A mentoria com jovens herdeiros reforçou algo que já intuía: a chamada “rebelião dos herdeiros” não destrói legados, apenas os reposiciona. Essa nova geração quer propósito, inovação e coerência, mas sem desprezar a história familiar. Cabe à governança criar o ambiente em que tradição e futuro possam caminhar lado a lado, com voz para todos e peso real nas decisões.
No universo das cooperativas, a formação de conselheiros fiscais trouxe clareza sobre maturidade organizacional. Quando esses conselhos ganham entendimento estratégico, o negócio se fortalece. A transparência aumenta, a confiança se expande e a tomada de decisão encontra mais estabilidade. Fica evidente que governança não é custo, é proteção do que realmente importa.

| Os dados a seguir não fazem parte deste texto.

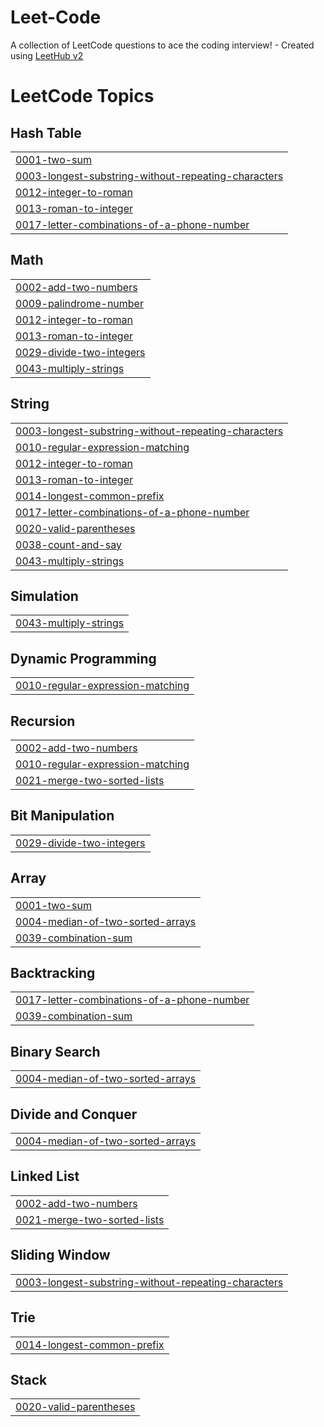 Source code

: # Leet-Code
A collection of LeetCode questions to ace the coding interview! - Created using [LeetHub v2](https://github.com/arunbhardwaj/LeetHub-2.0)

<!---LeetCode Topics Start-->
# LeetCode Topics
## Hash Table
|  |
| ------- |
| [0001-two-sum](https://github.com/Vedant-Bele/Leet-Code/tree/master/0001-two-sum) |
| [0003-longest-substring-without-repeating-characters](https://github.com/Vedant-Bele/Leet-Code/tree/master/0003-longest-substring-without-repeating-characters) |
| [0012-integer-to-roman](https://github.com/Vedant-Bele/Leet-Code/tree/master/0012-integer-to-roman) |
| [0013-roman-to-integer](https://github.com/Vedant-Bele/Leet-Code/tree/master/0013-roman-to-integer) |
| [0017-letter-combinations-of-a-phone-number](https://github.com/Vedant-Bele/Leet-Code/tree/master/0017-letter-combinations-of-a-phone-number) |
## Math
|  |
| ------- |
| [0002-add-two-numbers](https://github.com/Vedant-Bele/Leet-Code/tree/master/0002-add-two-numbers) |
| [0009-palindrome-number](https://github.com/Vedant-Bele/Leet-Code/tree/master/0009-palindrome-number) |
| [0012-integer-to-roman](https://github.com/Vedant-Bele/Leet-Code/tree/master/0012-integer-to-roman) |
| [0013-roman-to-integer](https://github.com/Vedant-Bele/Leet-Code/tree/master/0013-roman-to-integer) |
| [0029-divide-two-integers](https://github.com/Vedant-Bele/Leet-Code/tree/master/0029-divide-two-integers) |
| [0043-multiply-strings](https://github.com/Vedant-Bele/Leet-Code/tree/master/0043-multiply-strings) |
## String
|  |
| ------- |
| [0003-longest-substring-without-repeating-characters](https://github.com/Vedant-Bele/Leet-Code/tree/master/0003-longest-substring-without-repeating-characters) |
| [0010-regular-expression-matching](https://github.com/Vedant-Bele/Leet-Code/tree/master/0010-regular-expression-matching) |
| [0012-integer-to-roman](https://github.com/Vedant-Bele/Leet-Code/tree/master/0012-integer-to-roman) |
| [0013-roman-to-integer](https://github.com/Vedant-Bele/Leet-Code/tree/master/0013-roman-to-integer) |
| [0014-longest-common-prefix](https://github.com/Vedant-Bele/Leet-Code/tree/master/0014-longest-common-prefix) |
| [0017-letter-combinations-of-a-phone-number](https://github.com/Vedant-Bele/Leet-Code/tree/master/0017-letter-combinations-of-a-phone-number) |
| [0020-valid-parentheses](https://github.com/Vedant-Bele/Leet-Code/tree/master/0020-valid-parentheses) |
| [0038-count-and-say](https://github.com/Vedant-Bele/Leet-Code/tree/master/0038-count-and-say) |
| [0043-multiply-strings](https://github.com/Vedant-Bele/Leet-Code/tree/master/0043-multiply-strings) |
## Simulation
|  |
| ------- |
| [0043-multiply-strings](https://github.com/Vedant-Bele/Leet-Code/tree/master/0043-multiply-strings) |
## Dynamic Programming
|  |
| ------- |
| [0010-regular-expression-matching](https://github.com/Vedant-Bele/Leet-Code/tree/master/0010-regular-expression-matching) |
## Recursion
|  |
| ------- |
| [0002-add-two-numbers](https://github.com/Vedant-Bele/Leet-Code/tree/master/0002-add-two-numbers) |
| [0010-regular-expression-matching](https://github.com/Vedant-Bele/Leet-Code/tree/master/0010-regular-expression-matching) |
| [0021-merge-two-sorted-lists](https://github.com/Vedant-Bele/Leet-Code/tree/master/0021-merge-two-sorted-lists) |
## Bit Manipulation
|  |
| ------- |
| [0029-divide-two-integers](https://github.com/Vedant-Bele/Leet-Code/tree/master/0029-divide-two-integers) |
## Array
|  |
| ------- |
| [0001-two-sum](https://github.com/Vedant-Bele/Leet-Code/tree/master/0001-two-sum) |
| [0004-median-of-two-sorted-arrays](https://github.com/Vedant-Bele/Leet-Code/tree/master/0004-median-of-two-sorted-arrays) |
| [0039-combination-sum](https://github.com/Vedant-Bele/Leet-Code/tree/master/0039-combination-sum) |
## Backtracking
|  |
| ------- |
| [0017-letter-combinations-of-a-phone-number](https://github.com/Vedant-Bele/Leet-Code/tree/master/0017-letter-combinations-of-a-phone-number) |
| [0039-combination-sum](https://github.com/Vedant-Bele/Leet-Code/tree/master/0039-combination-sum) |
## Binary Search
|  |
| ------- |
| [0004-median-of-two-sorted-arrays](https://github.com/Vedant-Bele/Leet-Code/tree/master/0004-median-of-two-sorted-arrays) |
## Divide and Conquer
|  |
| ------- |
| [0004-median-of-two-sorted-arrays](https://github.com/Vedant-Bele/Leet-Code/tree/master/0004-median-of-two-sorted-arrays) |
## Linked List
|  |
| ------- |
| [0002-add-two-numbers](https://github.com/Vedant-Bele/Leet-Code/tree/master/0002-add-two-numbers) |
| [0021-merge-two-sorted-lists](https://github.com/Vedant-Bele/Leet-Code/tree/master/0021-merge-two-sorted-lists) |
## Sliding Window
|  |
| ------- |
| [0003-longest-substring-without-repeating-characters](https://github.com/Vedant-Bele/Leet-Code/tree/master/0003-longest-substring-without-repeating-characters) |
## Trie
|  |
| ------- |
| [0014-longest-common-prefix](https://github.com/Vedant-Bele/Leet-Code/tree/master/0014-longest-common-prefix) |
## Stack
|  |
| ------- |
| [0020-valid-parentheses](https://github.com/Vedant-Bele/Leet-Code/tree/master/0020-valid-parentheses) |
<!---LeetCode Topics End-->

O agro mato-grossense também revelou mudanças importantes. Em debates setoriais, percebi o crescimento de pautas como risco climático, reputação e inovação. Esses temas deixaram de ocupar a periferia das conversas para integrarem o núcleo estratégico. A governança se transformou em eixo de competitividade e em filtro para escolhas que impactam territórios inteiros.
Foi nesse contexto que a China entrou na minha trajetória, costurando muitas dessas inquietações. Estar em Xangai, Shenzhen e Hangzhou foi como abrir uma janela para outro tempo. Portos que funcionam como organismos vivos, ecossistemas digitais que remodelam cidades, inteligência artificial aplicada a centenas de cenários e carros voadores em linha de montagem mostraram, na prática, como o futuro pode ser rotina.
Mais do que tecnologia, o que impressiona é a mentalidade. A clareza de direção. O compromisso com eficiência e sustentabilidade. A disciplina estratégica. A integração entre imaginação e método. Em cada visita, a mesma mensagem se repetia de formas diferentes: quando governança e inovação não competem, elas se impulsionam.
Voltar desse percurso ampliado me fez olhar Mato Grosso com outros olhos. Ao comparar nossa realidade com ecossistemas logísticos e produtivos profundamente estruturados, fica evidente o contraste: somos um estado de força econômica extraordinária, mas operamos com a infraestrutura de um território que ainda não despertou para sua própria escala. Estradas insuficientes, ausência de ferrovias, distância dos portos e longas rotas de escoamento. Não é a produtividade que nos limita, é a falta de coordenação e visão de longo prazo.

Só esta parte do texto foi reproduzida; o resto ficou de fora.